══ RECORDS FOR THE EXERCISE

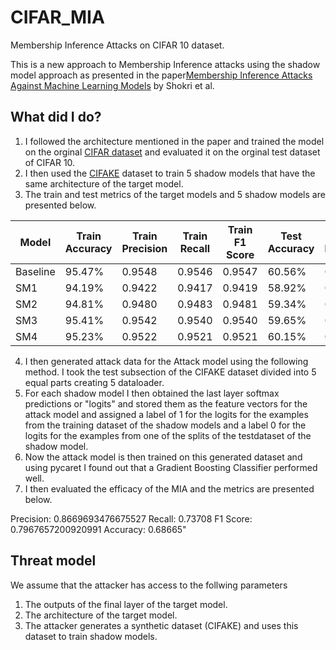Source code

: # CIFAR_MIA
Membership Inference Attacks on CIFAR 10 dataset.

This is a new approach to Membership Inference attacks using the shadow model approach as presented in the paper[Membership Inference Attacks Against Machine Learning Models](https://ieeexplore.ieee.org/document/7958568) by Shokri et al.

## What did I do?
1. I followed the architecture mentioned in the paper and trained the model on the orginal [CIFAR dataset](https://www.cs.toronto.edu/~kriz/cifar.html) and evaluated it on the orginal test dataset of CIFAR 10.
2. I then used the [CIFAKE](https://www.kaggle.com/datasets/birdy654/cifake-real-and-ai-generated-synthetic-images) dataset to train 5 shadow models that have the same architecture of the target model.
3. The train and test metrics of the target models and 5 shadow models are presented below.

| Model  | Train Accuracy | Train Precision | Train Recall | Train F1 Score | Test Accuracy | Test Precision | Test Recall | Test F1 Score |
|--------|----------------|-----------------|--------------|----------------|---------------|----------------|-------------|---------------|
| Baseline | 95.47%        | 0.9548         | 0.9546      | 0.9547        | 60.56%        | 0.6016         | 0.6056      | 0.6031        |
| SM1     | 94.19%        | 0.9422         | 0.9417      | 0.9419        | 58.92%        | 0.5950         | 0.5892      | 0.5908        |
| SM2     | 94.81%        | 0.9480         | 0.9483      | 0.9481        | 59.34%        | 0.5923         | 0.5934      | 0.5924        |
| SM3     | 95.41%        | 0.9542         | 0.9540      | 0.9540        | 59.65%        | 0.5934         | 0.5965      | 0.5944        |
| SM4     | 95.23%        | 0.9522         | 0.9521      | 0.9521        | 60.15%        | 0.5972         | 0.6015      | 0.5986        |


4. I then generated attack data for the Attack model using the following method. I took the test subsection of the CIFAKE dataset divided into 5 equal parts creating 5 dataloader.
5. For each shadow model I then obtained the last layer softmax predictions or "logits" and stored them as the feature vectors for the attack model and assigned a label of 1 for the logits for the examples from the training dataset of the shadow models and a label 0 for the logits for the examples from one of the splits of the testdataset of the shadow model.
6. Now the attack model is then trained on this generated dataset and using pycaret I found out that a 	Gradient Boosting Classifier performed well.
7. I then evaluated the efficacy of the MIA and the metrics are presented below.

Precision: 0.8669693476675527
Recall: 0.73708
F1 Score: 0.7967657200920991
Accuracy: 0.68665"


## Threat model

We assume that the attacker has access to the follwing parameters
1. The outputs of the final layer of the target model.
2. The architecture of the target model.
3. The attacker generates a synthetic dataset (CIFAKE) and uses this dataset to train shadow models.

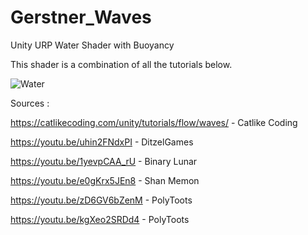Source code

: # Gerstner_Waves
Unity URP Water Shader with Buoyancy

This shader is a combination of all the tutorials below.

![Water](https://user-images.githubusercontent.com/91436084/156456698-376d9f65-9bef-4359-a647-ec11c90e7816.png)

Sources :

https://catlikecoding.com/unity/tutorials/flow/waves/ - Catlike Coding

https://youtu.be/uhin2FNdxPI - DitzelGames

https://youtu.be/1yevpCAA_rU - Binary Lunar

https://youtu.be/e0gKrx5JEn8 - Shan Memon

https://youtu.be/zD6GV6bZenM - PolyToots

https://youtu.be/kgXeo2SRDd4 - PolyToots
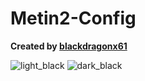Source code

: # Metin2-Config

**Created by [blackdragonx61](https://metin2.dev/board/profile/14335-mali/)**

![light_black](https://user-images.githubusercontent.com/33325253/160868450-4535dcd3-fc14-462c-816c-6296a6afa1cd.png)
![dark_black](https://user-images.githubusercontent.com/33325253/160869083-a0954ab4-9625-4784-9e13-b79d8f4b2a9b.png)
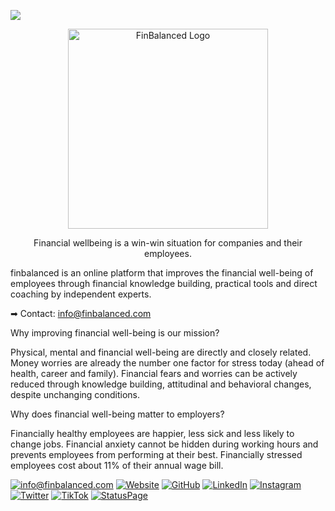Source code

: ![](https://i.imgur.com/AneM0GH.jpg)
<p align="center">
  <a  target="blank"><img src="https://avatars.githubusercontent.com/u/98682640?s=1028" width="320" alt="FinBalanced Logo" /></a>
</p>

  <p align="center">Financial wellbeing is a win-win situation for companies and their employees.</p>
  <p align="center"></p>

finbalanced is an online platform that improves the financial well-being of employees through financial knowledge building, practical tools and direct coaching by independent experts.

➡ Contact: info@finbalanced.com

Why improving financial well-being is our mission?

Physical, mental and financial well-being are directly and closely related. Money worries are already the number one factor for stress today (ahead of health, career and family). Financial fears and worries can be actively reduced through knowledge building, attitudinal and behavioral changes, despite unchanging conditions.

Why does financial well-being matter to employers?

Financially healthy employees are happier, less sick and less likely to change jobs. Financial anxiety cannot be hidden during working hours and prevents employees from performing at their best. Financially stressed employees cost about 11% of their annual wage bill.

[![info@finbalanced.com](https://img.shields.io/badge/EMail-445f9d?style=for-the-badge&logo=mail.ru&logoColor=white)](mailto:info@finbalanced.com) [![Website](https://img.shields.io/badge/Website-3D5A86?style=for-the-badge&logo=Google-chrome&logoColor=white)](https://finbalanced.com)  [![GitHub](https://img.shields.io/badge/GitHub-100000?style=for-the-badge&logo=github&logoColor=white)](https://github.com/finbalanced) [![LinkedIn](https://img.shields.io/badge/LinkedIn-0077B5?style=for-the-badge&logo=linkedin&logoColor=white)](https://www.linkedin.com/company/finbalanced/) [![Instagram](https://img.shields.io/badge/Instagram-E4405F?style=for-the-badge&logo=instagram&logoColor=white
)](https://www.instagram.com/finbalanced/) [![Twitter](https://img.shields.io/badge/Twitter-1DA1F2?style=for-the-badge&logo=twitter&logoColor=white
)](https://twitter.com/finbalanced) [![TikTok](https://img.shields.io/badge/TikTok-000000?style=for-the-badge&logo=tiktok&logoColor=white
)](https://www.tiktok.com/@finbalanced) [![StatusPage](https://img.shields.io/badge/StatusPage-success?style=for-the-badge&logo=Statuspal&logoColor=white)](https://status.finbalanced.com)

════

# WHAT YOU SHOULD DO:
Transcribe all of the records above exactly; no image should appear in what you write.

# RESPONSE FOR THIS EXERCISE:
Source code

: # CIFAR_MIA
Membership Inference Attacks on CIFAR 10 dataset.

This is a new approach to Membership Inference attacks using the shadow model approach as presented in the paper[Membership Inference Attacks Against Machine Learning Models](https://ieeexplore.ieee.org/document/7958568) by Shokri et al.

## What did I do?
1. I followed the architecture mentioned in the paper and trained the model on the orginal [CIFAR dataset](https://www.cs.toronto.edu/~kriz/cifar.html) and evaluated it on the orginal test dataset of CIFAR 10.
2. I then used the [CIFAKE](https://www.kaggle.com/datasets/birdy654/cifake-real-and-ai-generated-synthetic-images) dataset to train 5 shadow models that have the same architecture of the target model.
3. The train and test metrics of the target models and 5 shadow models are presented below.

| Model  | Train Accuracy | Train Precision | Train Recall | Train F1 Score | Test Accuracy | Test Precision | Test Recall | Test F1 Score |
|--------|----------------|-----------------|--------------|----------------|---------------|----------------|-------------|---------------|
| Baseline | 95.47%        | 0.9548         | 0.9546      | 0.9547        | 60.56%        | 0.6016         | 0.6056      | 0.6031        |
| SM1     | 94.19%        | 0.9422         | 0.9417      | 0.9419        | 58.92%        | 0.5950         | 0.5892      | 0.5908        |
| SM2     | 94.81%        | 0.9480         | 0.9483      | 0.9481        | 59.34%        | 0.5923         | 0.5934      | 0.5924        |
| SM3     | 95.41%        | 0.9542         | 0.9540      | 0.9540        | 59.65%        | 0.5934         | 0.5965      | 0.5944        |
| SM4     | 95.23%        | 0.9522         | 0.9521      | 0.9521        | 60.15%        | 0.5972         | 0.6015      | 0.5986        |


4. I then generated attack data for the Attack model using the following method. I took the test subsection of the CIFAKE dataset divided into 5 equal parts creating 5 dataloader.
5. For each shadow model I then obtained the last layer softmax predictions or "logits" and stored them as the feature vectors for the attack model and assigned a label of 1 for the logits for the examples from the training dataset of the shadow models and a label 0 for the logits for the examples from one of the splits of the testdataset of the shadow model.
6. Now the attack model is then trained on this generated dataset and using pycaret I found out that a 	Gradient Boosting Classifier performed well.
7. I then evaluated the efficacy of the MIA and the metrics are presented below.

Precision: 0.8669693476675527
Recall: 0.73708
F1 Score: 0.7967657200920991
Accuracy: 0.68665"


## Threat model

We assume that the attacker has access to the follwing parameters
1. The outputs of the final layer of the target model.
2. The architecture of the target model.
3. The attacker generates a synthetic dataset (CIFAKE) and uses this dataset to train shadow models.

Source code

: # Gerstner_Waves
Unity URP Water Shader with Buoyancy

This shader is a combination of all the tutorials below.

![Water](https://user-images.githubusercontent.com/91436084/156456698-376d9f65-9bef-4359-a647-ec11c90e7816.png)

Sources :

https://catlikecoding.com/unity/tutorials/flow/waves/ - Catlike Coding

https://youtu.be/uhin2FNdxPI - DitzelGames

https://youtu.be/1yevpCAA_rU - Binary Lunar

https://youtu.be/e0gKrx5JEn8 - Shan Memon

https://youtu.be/zD6GV6bZenM - PolyToots

https://youtu.be/kgXeo2SRDd4 - PolyToots
Source code

: # Metin2-Config

**Created by [blackdragonx61](https://metin2.dev/board/profile/14335-mali/)**

![light_black](https://user-images.githubusercontent.com/33325253/160868450-4535dcd3-fc14-462c-816c-6296a6afa1cd.png)
![dark_black](https://user-images.githubusercontent.com/33325253/160869083-a0954ab4-9625-4784-9e13-b79d8f4b2a9b.png)
Source code

: ![](https://i.imgur.com/AneM0GH.jpg)
<p align="center">
  <a  target="blank"><img src="https://avatars.githubusercontent.com/u/98682640?s=1028" width="320" alt="FinBalanced Logo" /></a>
</p>

  <p align="center">Financial wellbeing is a win-win situation for companies and their employees.</p>
  <p align="center"></p>

finbalanced is an online platform that improves the financial well-being of employees through financial knowledge building, practical tools and direct coaching by independent experts.

➡ Contact: info@finbalanced.com

Why improving financial well-being is our mission?

Physical, mental and financial well-being are directly and closely related. Money worries are already the number one factor for stress today (ahead of health, career and family). Financial fears and worries can be actively reduced through knowledge building, attitudinal and behavioral changes, despite unchanging conditions.

Why does financial well-being matter to employers?

Financially healthy employees are happier, less sick and less likely to change jobs. Financial anxiety cannot be hidden during working hours and prevents employees from performing at their best. Financially stressed employees cost about 11% of their annual wage bill.

[![info@finbalanced.com](https://img.shields.io/badge/EMail-445f9d?style=for-the-badge&logo=mail.ru&logoColor=white)](mailto:info@finbalanced.com) [![Website](https://img.shields.io/badge/Website-3D5A86?style=for-the-badge&logo=Google-chrome&logoColor=white)](https://finbalanced.com)  [![GitHub](https://img.shields.io/badge/GitHub-100000?style=for-the-badge&logo=github&logoColor=white)](https://github.com/finbalanced) [![LinkedIn](https://img.shields.io/badge/LinkedIn-0077B5?style=for-the-badge&logo=linkedin&logoColor=white)](https://www.linkedin.com/company/finbalanced/) [![Instagram](https://img.shields.io/badge/Instagram-E4405F?style=for-the-badge&logo=instagram&logoColor=white
)](https://www.instagram.com/finbalanced/) [![Twitter](https://img.shields.io/badge/Twitter-1DA1F2?style=for-the-badge&logo=twitter&logoColor=white
)](https://twitter.com/finbalanced) [![TikTok](https://img.shields.io/badge/TikTok-000000?style=for-the-badge&logo=tiktok&logoColor=white
)](https://www.tiktok.com/@finbalanced) [![StatusPage](https://img.shields.io/badge/StatusPage-success?style=for-the-badge&logo=Statuspal&logoColor=white)](https://status.finbalanced.com)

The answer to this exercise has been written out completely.